A strong earthquake measuring 6.7 on the Moment magnitude scale struck Ecuador early Wednesday, one month after a much larger quake killed some 660 people, the US Geological Survey said.
Ecuador’s national geological institute, which measured the quake at 6.8, said it struck at 2:57 am local time (0757 GMT) in the South American country’s western Manabi region.
President Rafael Correa, writing on Twitter, reassured a public still jittery after last month’s quake that “there is no tsunami alert” following this latest earthquake.
Correa, who said he was tweeting from the offices of the national emergency operations bureau, also told the public there was no need for alarm.
“Everyone remain calm,” he tweeted, adding that inhabitants of Quito can safely go back inside their homes.
The president said parts of Manabi and nearby Esmeraldas province were without power, and only “minor damage” had been reported in some areas.

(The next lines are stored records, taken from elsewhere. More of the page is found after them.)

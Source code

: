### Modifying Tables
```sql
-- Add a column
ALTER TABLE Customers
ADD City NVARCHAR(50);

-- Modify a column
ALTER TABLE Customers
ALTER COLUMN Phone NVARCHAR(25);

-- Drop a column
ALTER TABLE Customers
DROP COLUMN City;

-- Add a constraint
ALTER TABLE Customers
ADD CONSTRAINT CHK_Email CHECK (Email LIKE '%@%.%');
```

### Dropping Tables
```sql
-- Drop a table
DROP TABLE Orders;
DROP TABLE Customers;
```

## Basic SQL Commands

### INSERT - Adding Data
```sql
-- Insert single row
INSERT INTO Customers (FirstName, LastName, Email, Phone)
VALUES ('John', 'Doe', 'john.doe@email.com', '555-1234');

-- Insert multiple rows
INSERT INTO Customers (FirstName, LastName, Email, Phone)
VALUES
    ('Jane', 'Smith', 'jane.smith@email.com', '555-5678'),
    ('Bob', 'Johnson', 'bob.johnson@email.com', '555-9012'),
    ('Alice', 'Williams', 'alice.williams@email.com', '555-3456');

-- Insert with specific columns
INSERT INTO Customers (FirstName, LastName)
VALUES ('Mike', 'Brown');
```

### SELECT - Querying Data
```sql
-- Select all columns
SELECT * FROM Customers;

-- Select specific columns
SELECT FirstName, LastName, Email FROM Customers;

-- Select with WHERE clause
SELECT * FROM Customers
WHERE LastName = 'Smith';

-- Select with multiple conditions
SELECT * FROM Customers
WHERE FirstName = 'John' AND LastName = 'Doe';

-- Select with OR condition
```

Wednesday’s quake had a depth of 32 kilometers (21 miles) and was centered 136 kilometers (85 miles) northwest of Quito, the USGS said.
Last month’s 7.8 magnitude quake, the worst to strike Ecuador in decades, caused buildings to collapse and roads to buckles, with the cost of the damage running into the billions of dollars.
The earthquake was powerful enough to shake people awake in the Colombian city of Cali, some 480 kilometers (300 miles) to the northeast, a city resident reported.
The only people who were injured in Wednesday’s quake were people who “ran outside, tripped, things like that,” Correa said, without offering any numbers.